My offhand comment about Barack Obama having been a “professor” at the University of Chicago triggered some surprising feedback: Was Obama really a professor, the questions run, or was he just an instructor or some kind of lecturer? I had thought this question was resolved a long time ago, but I guess not. Anyway, the University of Chicago Law School put out the following press release on the question a while back:
From 1992 until his election to the U.S. Senate in 2004, Barack Obama served as a professor in the Law School. He was a Lecturer from 1992 to 1996. He was a Senior Lecturer from 1996 to 2004, during which time he taught three courses per year. Senior Lecturers are considered to be members of the Law School faculty and are regarded as professors, although not full-time or tenure-track.

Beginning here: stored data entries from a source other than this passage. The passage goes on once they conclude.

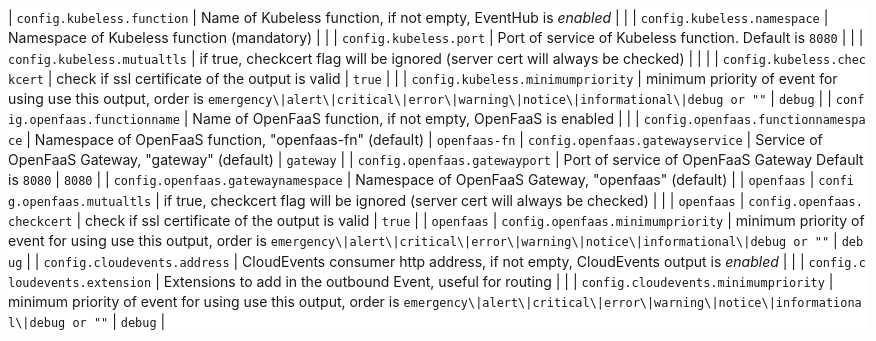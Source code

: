 | `config.kubeless.function`                         | Name of Kubeless function, if not empty, EventHub is *enabled*                                                                                                                         |                                                                                                   |
| `config.kubeless.namespace`                        | Namespace of Kubeless function (mandatory)                                                                                                                                             |                                                                                                   |
| `config.kubeless.port`                             | Port of service of Kubeless function. Default is `8080`                                                                                                                                |                                                                                                   |
| `config.kubeless.mutualtls`                             | if true, checkcert flag will be ignored (server cert will always be checked)   |                                                                                                                                |                                                                                                   |
| `config.kubeless.checkcert`                             | check if ssl certificate of the output is valid  | `true`                                                                                                                                |                                                                                                   |
| `config.kubeless.minimumpriority`                  | minimum priority of event for using use this output, order is `emergency\|alert\|critical\|error\|warning\|notice\|informational\|debug or ""`                                                | `debug`                                                                                           |
| `config.openfaas.functionname`                     | Name of OpenFaaS function, if not empty, OpenFaaS is enabled                                                                                                                         |                                                                                                   |
| `config.openfaas.functionnamespace`                | Namespace of OpenFaaS function, "openfaas-fn" (default)                                                                                                                                             | `openfaas-fn`
| `config.openfaas.gatewayservice`                   | Service of OpenFaaS Gateway, "gateway" (default)                                                                                                                         |  `gateway`                                                                                                 |
| `config.openfaas.gatewayport`                      | Port of service of OpenFaaS Gateway Default is `8080`                                                                                                                                |  `8080`                                                                                            |
| `config.openfaas.gatewaynamespace`                 | Namespace of OpenFaaS Gateway, "openfaas" (default)                                                                                                                                             |                                                                                                   | `openfaas`
| `config.openfaas.mutualtls`                 | if true, checkcert flag will be ignored (server cert will always be checked)   |                                                                                                                                            |                                                                                                   | `openfaas`
| `config.openfaas.checkcert`                 | check if ssl certificate of the output is valid  | `true`                                                                                                                                             |                                                                                                   | `openfaas`
| `config.openfaas.minimumpriority`                  | minimum priority of event for using use this output, order is `emergency\|alert\|critical\|error\|warning\|notice\|informational\|debug or ""`                                                | `debug`                                                                                           |
| `config.cloudevents.address`                       | CloudEvents consumer http address, if not empty, CloudEvents output is *enabled*                                                                                                       |                                                                                                   |
| `config.cloudevents.extension`                     | Extensions to add in the outbound Event, useful for routing                                                                                                                            |                                                                                                   |
| `config.cloudevents.minimumpriority`               | minimum priority of event for using use this output, order is `emergency\|alert\|critical\|error\|warning\|notice\|informational\|debug or ""`                                                | `debug`                                                                                           |
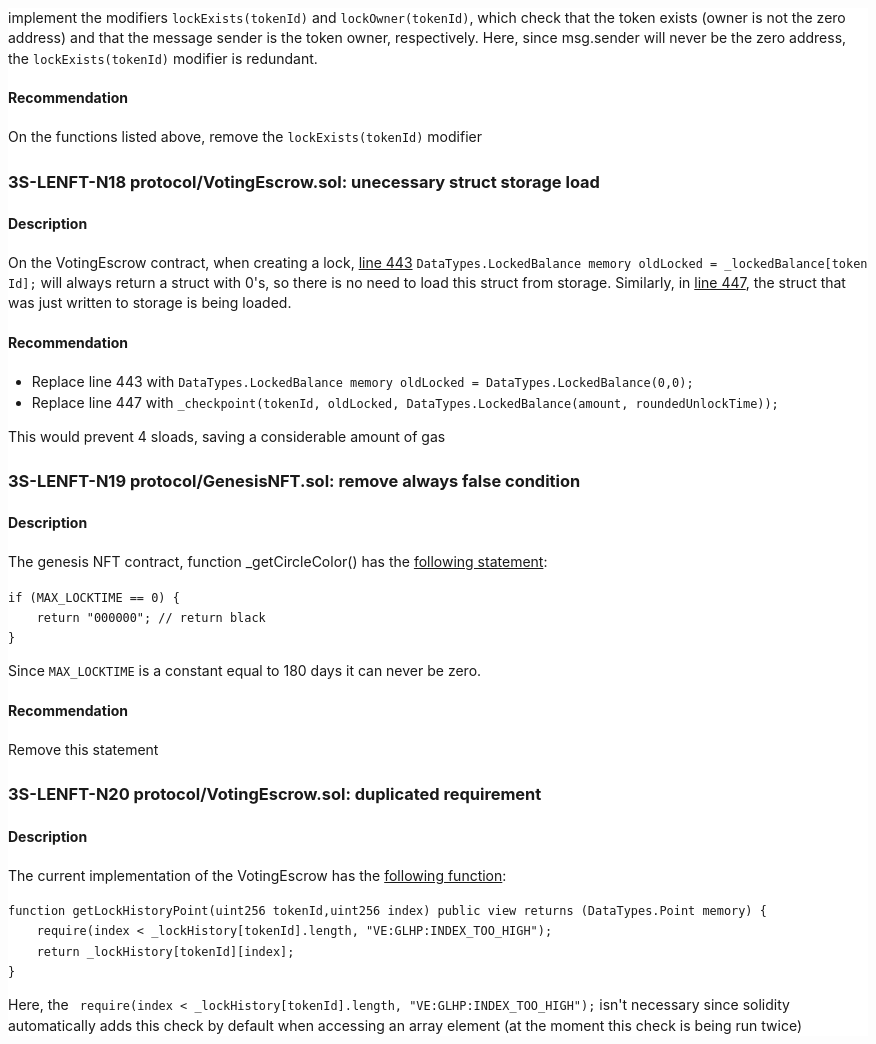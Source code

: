 implement the modifiers `lockExists(tokenId)` and `lockOwner(tokenId)`, which check that the token exists (owner is not the zero address) and that the message sender is the token owner, respectively.
Here, since msg.sender will never be the zero address, the  `lockExists(tokenId)`  modifier is redundant.

#### Recommendation
On the functions listed above, remove the `lockExists(tokenId)` modifier


### 3S-LENFT-N18 protocol/VotingEscrow.sol: unecessary struct storage load
#### Description
On the VotingEscrow contract, when creating a lock, [line 443](https://github.com/leNFT/contracts/blob/master/contracts/protocol/VotingEscrow.sol#L443)
`DataTypes.LockedBalance memory oldLocked = _lockedBalance[tokenId];` will always return a struct with 0's, so there is no need to load this struct from storage.
Similarly, in [line 447](https://github.com/leNFT/contracts/blob/master/contracts/protocol/VotingEscrow.sol#L447), the struct that was just written to storage is being loaded.

#### Recommendation
 - Replace line 443 with `DataTypes.LockedBalance memory oldLocked = DataTypes.LockedBalance(0,0);` 
 - Replace line 447 with `_checkpoint(tokenId, oldLocked, DataTypes.LockedBalance(amount, roundedUnlockTime));`

This would prevent 4 sloads, saving a considerable amount of gas

### 3S-LENFT-N19 protocol/GenesisNFT.sol: remove always false condition
#### Description
The genesis NFT contract, function _getCircleColor() has the [following statement](https://github.com/leNFT/contracts/blob/9b1ae95f97ec5d2423c022179642714cee470a68/contracts/protocol/GenesisNFT.sol#L243-L245):

```solidity
if (MAX_LOCKTIME == 0) {
    return "000000"; // return black
}
```
Since `MAX_LOCKTIME` is a constant equal to 180 days it can never be zero.


#### Recommendation
Remove this statement

### 3S-LENFT-N20 protocol/VotingEscrow.sol: duplicated requirement 
#### Description
The current implementation of the VotingEscrow has the [following function](https://github.com/leNFT/contracts/blob/master/contracts/protocol/VotingEscrow.sol#L323-L335):

```solidity
function getLockHistoryPoint(uint256 tokenId,uint256 index) public view returns (DataTypes.Point memory) {
    require(index < _lockHistory[tokenId].length, "VE:GLHP:INDEX_TOO_HIGH");
    return _lockHistory[tokenId][index];
}
```
Here, the ` require(index < _lockHistory[tokenId].length, "VE:GLHP:INDEX_TOO_HIGH");` isn't necessary since solidity automatically adds this check by default when accessing an array element (at the moment this check is being run twice)
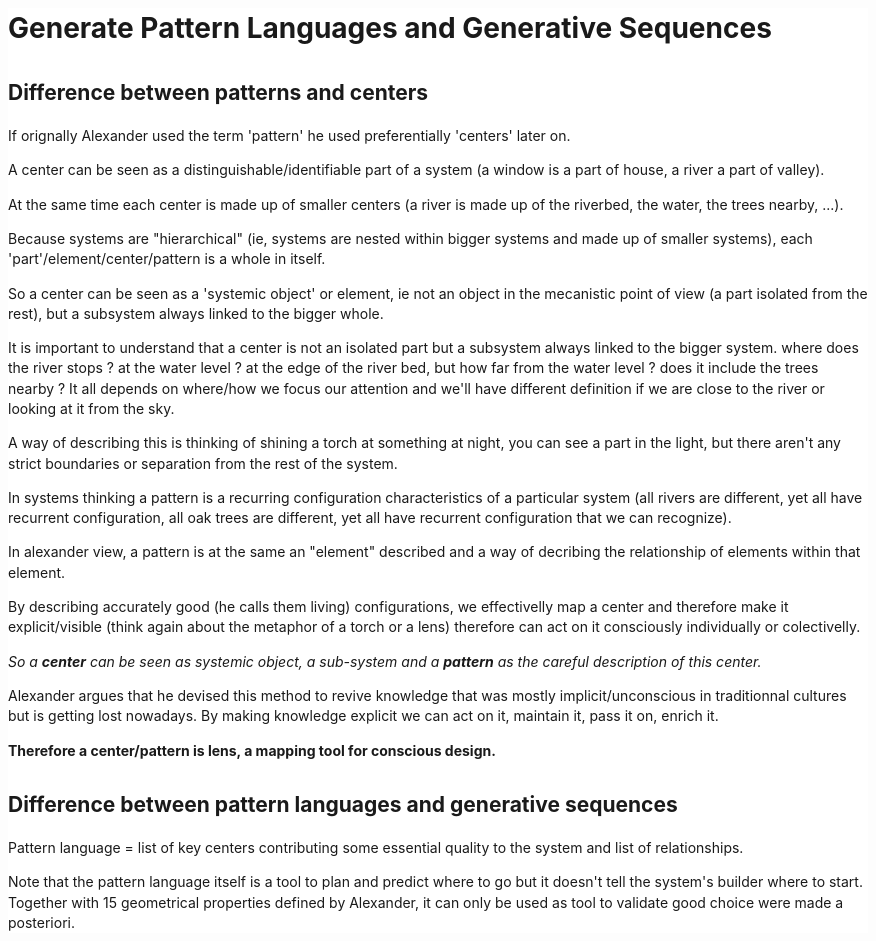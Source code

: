 # Generate Pattern Languages and Generative Sequences

## Difference between patterns and centers

If orignally Alexander used the term 'pattern' he used preferentially 'centers' later on.

A center can be seen as a distinguishable/identifiable part of a system (a window is a part of house, a river a part of valley).

At the same time each center is made up of smaller centers (a river is made up of the riverbed, the water, the trees nearby, ...).

Because systems are "hierarchical" (ie, systems are nested within bigger systems and made up of smaller systems), each 'part'/element/center/pattern is a whole in itself.

So a center can be seen as a 'systemic object' or element, ie not an object in the mecanistic point of view (a part isolated from the rest), but a subsystem always linked to the bigger whole.

It is important to understand that a center is not an isolated part but a subsystem always linked to the bigger system. where does the river stops ? at the water level ? at the edge of the river bed, but how far from the water level ? does it include the trees nearby ? It all depends on where/how we focus our attention and we'll have different definition if we are close to the river or looking at it from the sky.

A way of describing this is thinking of shining a torch at something at night, you can see a part in the light, but there aren't any strict boundaries or separation from the rest of the system.

In systems thinking a pattern is a recurring configuration characteristics of a particular system (all rivers are different, yet all have recurrent configuration, all oak trees are different, yet all have recurrent configuration that we can recognize).

In alexander view, a pattern is at the same an "element" described and a way of decribing the relationship of elements within that element. 

By describing accurately good (he calls them living) configurations, we effectivelly map a center and therefore make it explicit/visible (think again about the metaphor of a torch or a lens) therefore can act on it consciously individually or colectivelly.

_So a **center** can be seen as systemic object, a sub-system and a **pattern** as the careful description of this center._

Alexander argues that he devised this method to revive knowledge that was mostly implicit/unconscious in traditionnal cultures but is getting lost nowadays. By making knowledge explicit we can act on it, maintain it, pass it on, enrich it.

**Therefore a center/pattern is lens, a mapping tool for conscious design.**


## Difference between pattern languages and generative sequences

Pattern language = list of key centers contributing some essential quality to the system and list of relationships.

Note that the pattern language itself is a tool to plan and predict where to go but it doesn't tell the system's builder where to start. Together with 15 geometrical properties defined by Alexander, it can only be used as tool to validate good choice were made a posteriori.
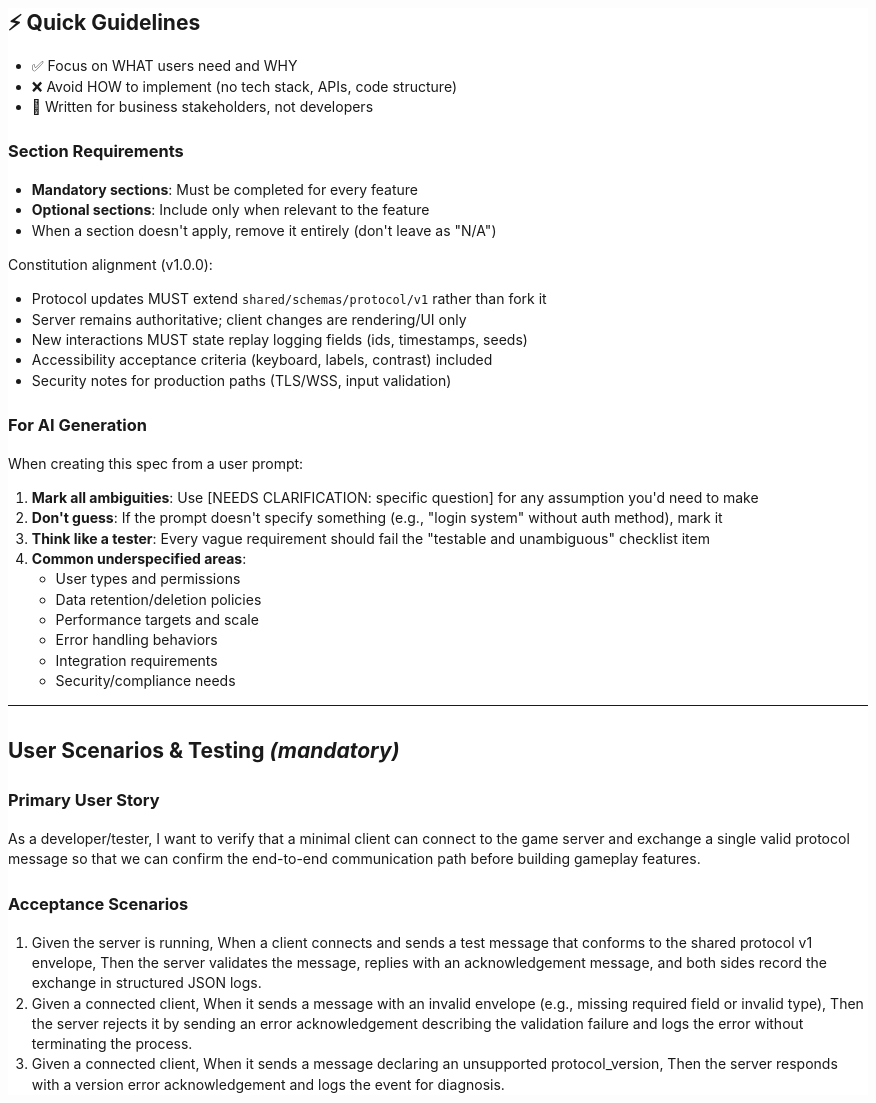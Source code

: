 ## ⚡ Quick Guidelines

- ✅ Focus on WHAT users need and WHY
- ❌ Avoid HOW to implement (no tech stack, APIs, code structure)
- 👥 Written for business stakeholders, not developers

### Section Requirements

- **Mandatory sections**: Must be completed for every feature
- **Optional sections**: Include only when relevant to the feature
- When a section doesn't apply, remove it entirely (don't leave as "N/A")

Constitution alignment (v1.0.0):

- Protocol updates MUST extend `shared/schemas/protocol/v1` rather than fork it
- Server remains authoritative; client changes are rendering/UI only
- New interactions MUST state replay logging fields (ids, timestamps, seeds)
- Accessibility acceptance criteria (keyboard, labels, contrast) included
- Security notes for production paths (TLS/WSS, input validation)

### For AI Generation

When creating this spec from a user prompt:

1. **Mark all ambiguities**: Use [NEEDS CLARIFICATION: specific question] for any assumption you'd need to make
2. **Don't guess**: If the prompt doesn't specify something (e.g., "login system" without auth method), mark it
3. **Think like a tester**: Every vague requirement should fail the "testable and unambiguous" checklist item
4. **Common underspecified areas**:
   - User types and permissions
   - Data retention/deletion policies
   - Performance targets and scale
   - Error handling behaviors
   - Integration requirements
   - Security/compliance needs

---

## User Scenarios & Testing _(mandatory)_

### Primary User Story

As a developer/tester, I want to verify that a minimal client can connect to the game server and exchange a single valid protocol message so that we can confirm the end-to-end communication path before building gameplay features.

### Acceptance Scenarios

1. Given the server is running, When a client connects and sends a test message that conforms to the shared protocol v1 envelope, Then the server validates the message, replies with an acknowledgement message, and both sides record the exchange in structured JSON logs.
2. Given a connected client, When it sends a message with an invalid envelope (e.g., missing required field or invalid type), Then the server rejects it by sending an error acknowledgement describing the validation failure and logs the error without terminating the process.
3. Given a connected client, When it sends a message declaring an unsupported protocol_version, Then the server responds with a version error acknowledgement and logs the event for diagnosis.
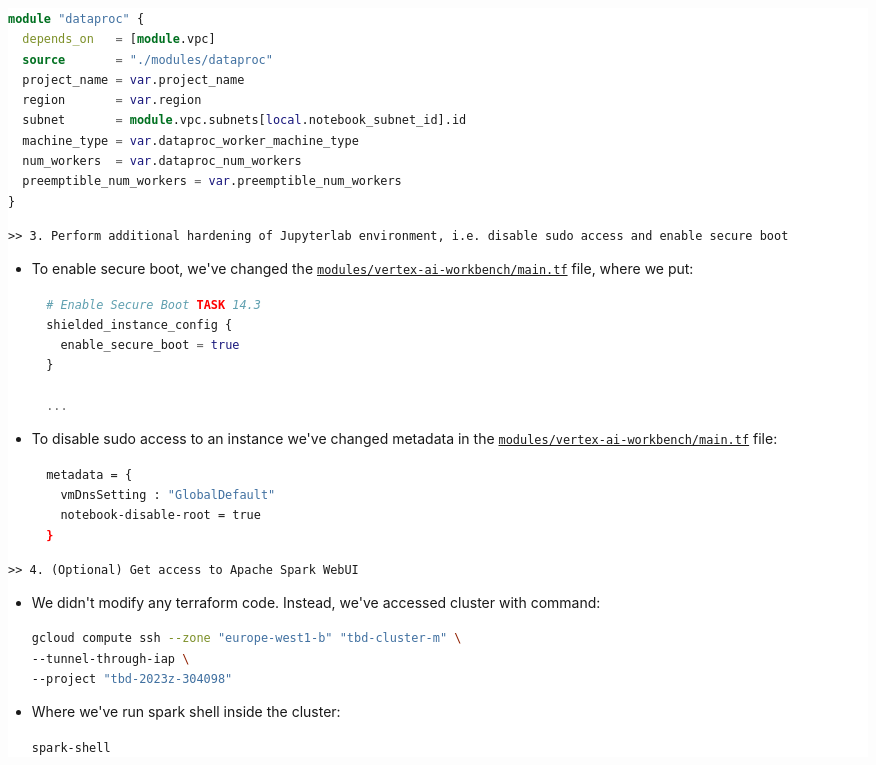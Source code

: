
   ```tf
  module "dataproc" {
    depends_on   = [module.vpc]
    source       = "./modules/dataproc"
    project_name = var.project_name
    region       = var.region
    subnet       = module.vpc.subnets[local.notebook_subnet_id].id
    machine_type = var.dataproc_worker_machine_type
    num_workers  = var.dataproc_num_workers
    preemptible_num_workers = var.preemptible_num_workers
  }
  ```

```
>> 3. Perform additional hardening of Jupyterlab environment, i.e. disable sudo access and enable secure boot
```

- To enable secure boot, we've changed the [`modules/vertex-ai-workbench/main.tf`](modules/vertex-ai-workbench/main.tf) file, where we put:

  ```tf
    # Enable Secure Boot TASK 14.3
    shielded_instance_config {
      enable_secure_boot = true
    }

    ...
  ```

- To disable sudo access to an instance we've changed metadata in the [`modules/vertex-ai-workbench/main.tf`](modules/vertex-ai-workbench/main.tf) file:

  ```sh
    metadata = {
      vmDnsSetting : "GlobalDefault"
      notebook-disable-root = true
    }
  ```

```txt
>> 4. (Optional) Get access to Apache Spark WebUI
```

- We didn't modify any terraform code. Instead, we've accessed cluster with command:
  
    ```bash
    gcloud compute ssh --zone "europe-west1-b" "tbd-cluster-m" \
    --tunnel-through-iap \
    --project "tbd-2023z-304098"
    ```

- Where we've run spark shell inside the cluster:

    ```bash
    spark-shell
    ```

The title of Senior Lecturer is distinct from the title of Lecturer, which signifies adjunct status. Like Obama, each of the Law School’s Senior Lecturers has high-demand careers in politics or public service, which prevent full-time teaching. Several times during his 12 years as a professor in the Law School, Obama was invited to join the faculty in a full-time tenure-track position, but he declined.
So the school says he was a professor; he was carrying a full teaching load; he was teaching serious courses like con law; and (if I recall correctly from my time visiting at Chicago) he had a permanent faculty office in the law school. Labels are funny things in academia, as Tim Wu has discussed. But to my mind, Obama was a professor.